* **Action item**:
Beginning with the top line of the listing below, give again every line up to and including the line with "Легко понять, что"; pictures do not belong in the copy.

* **Entries supplied**:
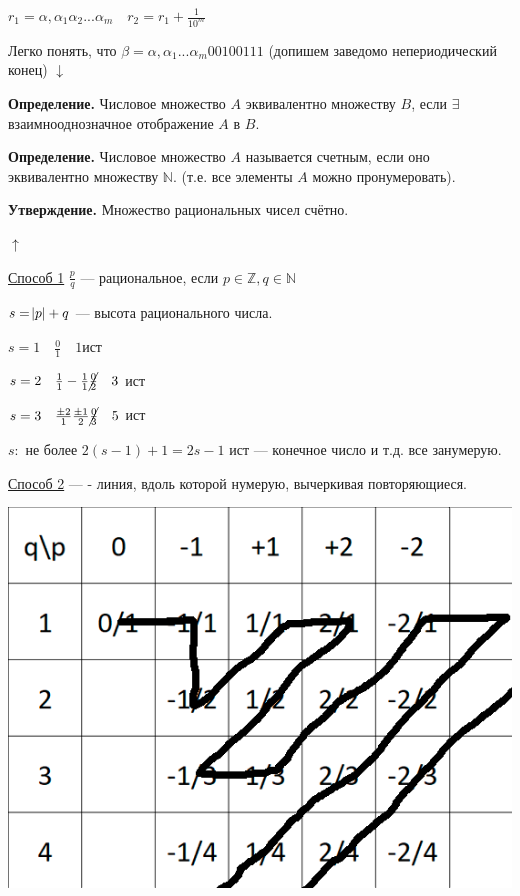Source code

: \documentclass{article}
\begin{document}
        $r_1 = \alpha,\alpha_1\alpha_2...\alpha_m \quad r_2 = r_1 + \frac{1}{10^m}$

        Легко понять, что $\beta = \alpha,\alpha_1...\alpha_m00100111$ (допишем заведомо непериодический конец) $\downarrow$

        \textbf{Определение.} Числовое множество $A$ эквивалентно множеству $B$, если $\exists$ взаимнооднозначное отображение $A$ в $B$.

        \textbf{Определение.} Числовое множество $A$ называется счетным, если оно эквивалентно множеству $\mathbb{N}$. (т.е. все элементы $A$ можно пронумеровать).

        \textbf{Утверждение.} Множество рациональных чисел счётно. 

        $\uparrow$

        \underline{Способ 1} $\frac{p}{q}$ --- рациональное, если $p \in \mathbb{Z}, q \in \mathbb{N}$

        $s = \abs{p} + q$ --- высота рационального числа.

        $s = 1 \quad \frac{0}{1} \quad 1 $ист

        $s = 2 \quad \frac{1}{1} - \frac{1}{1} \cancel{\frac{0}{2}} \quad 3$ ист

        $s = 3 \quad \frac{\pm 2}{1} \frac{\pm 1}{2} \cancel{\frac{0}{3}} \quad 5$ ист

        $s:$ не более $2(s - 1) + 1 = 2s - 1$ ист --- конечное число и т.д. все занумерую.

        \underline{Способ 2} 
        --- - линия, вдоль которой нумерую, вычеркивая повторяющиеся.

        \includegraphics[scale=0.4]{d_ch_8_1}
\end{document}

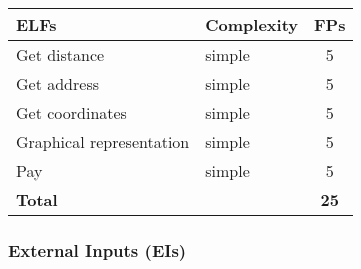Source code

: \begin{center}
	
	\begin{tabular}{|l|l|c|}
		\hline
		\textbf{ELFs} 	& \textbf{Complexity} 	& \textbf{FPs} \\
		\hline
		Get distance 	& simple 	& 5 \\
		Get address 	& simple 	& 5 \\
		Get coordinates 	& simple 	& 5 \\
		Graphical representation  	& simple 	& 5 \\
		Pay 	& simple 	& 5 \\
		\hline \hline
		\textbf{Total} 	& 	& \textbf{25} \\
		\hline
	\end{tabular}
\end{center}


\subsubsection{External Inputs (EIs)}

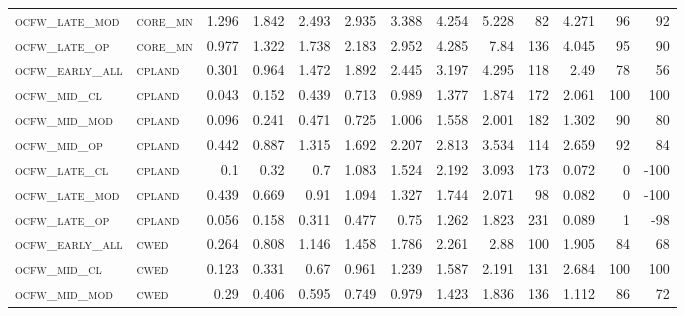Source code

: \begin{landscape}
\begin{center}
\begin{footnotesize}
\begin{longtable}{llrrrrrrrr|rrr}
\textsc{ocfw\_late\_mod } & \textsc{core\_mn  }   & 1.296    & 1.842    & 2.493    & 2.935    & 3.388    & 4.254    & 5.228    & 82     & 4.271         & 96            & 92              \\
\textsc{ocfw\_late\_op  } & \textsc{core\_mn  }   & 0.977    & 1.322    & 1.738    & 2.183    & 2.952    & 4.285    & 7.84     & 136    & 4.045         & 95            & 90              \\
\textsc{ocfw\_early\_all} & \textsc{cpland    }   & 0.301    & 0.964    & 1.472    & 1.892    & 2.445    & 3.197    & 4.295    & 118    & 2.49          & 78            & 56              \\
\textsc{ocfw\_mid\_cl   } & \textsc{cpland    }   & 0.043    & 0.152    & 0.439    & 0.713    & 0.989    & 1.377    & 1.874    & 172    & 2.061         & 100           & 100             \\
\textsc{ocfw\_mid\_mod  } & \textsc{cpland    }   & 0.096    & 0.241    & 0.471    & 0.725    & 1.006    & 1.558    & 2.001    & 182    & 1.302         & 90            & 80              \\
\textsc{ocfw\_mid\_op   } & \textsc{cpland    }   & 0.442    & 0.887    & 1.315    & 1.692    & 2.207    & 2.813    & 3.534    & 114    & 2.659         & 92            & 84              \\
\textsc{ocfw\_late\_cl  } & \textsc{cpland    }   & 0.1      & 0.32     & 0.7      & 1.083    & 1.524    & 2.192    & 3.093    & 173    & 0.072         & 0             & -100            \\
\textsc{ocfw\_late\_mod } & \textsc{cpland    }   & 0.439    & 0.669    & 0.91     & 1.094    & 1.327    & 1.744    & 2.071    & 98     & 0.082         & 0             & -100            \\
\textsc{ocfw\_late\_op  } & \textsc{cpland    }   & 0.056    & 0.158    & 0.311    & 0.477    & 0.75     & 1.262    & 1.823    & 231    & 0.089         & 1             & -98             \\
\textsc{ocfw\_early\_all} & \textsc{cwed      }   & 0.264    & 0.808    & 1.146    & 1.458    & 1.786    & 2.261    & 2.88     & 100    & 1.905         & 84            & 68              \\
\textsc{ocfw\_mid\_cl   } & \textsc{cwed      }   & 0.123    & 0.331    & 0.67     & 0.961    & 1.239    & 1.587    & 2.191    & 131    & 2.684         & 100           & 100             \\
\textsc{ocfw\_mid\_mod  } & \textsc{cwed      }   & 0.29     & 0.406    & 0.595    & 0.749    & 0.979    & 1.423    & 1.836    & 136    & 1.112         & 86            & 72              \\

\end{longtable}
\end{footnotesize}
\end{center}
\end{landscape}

* **The answer**:
Source code

: \documentclass{article}
\begin{document}
        $r_1 = \alpha,\alpha_1\alpha_2...\alpha_m \quad r_2 = r_1 + \frac{1}{10^m}$

        Легко понять, что $\beta = \alpha,\alpha_1...\alpha_m00100111$ (допишем заведомо непериодический конец) $\downarrow$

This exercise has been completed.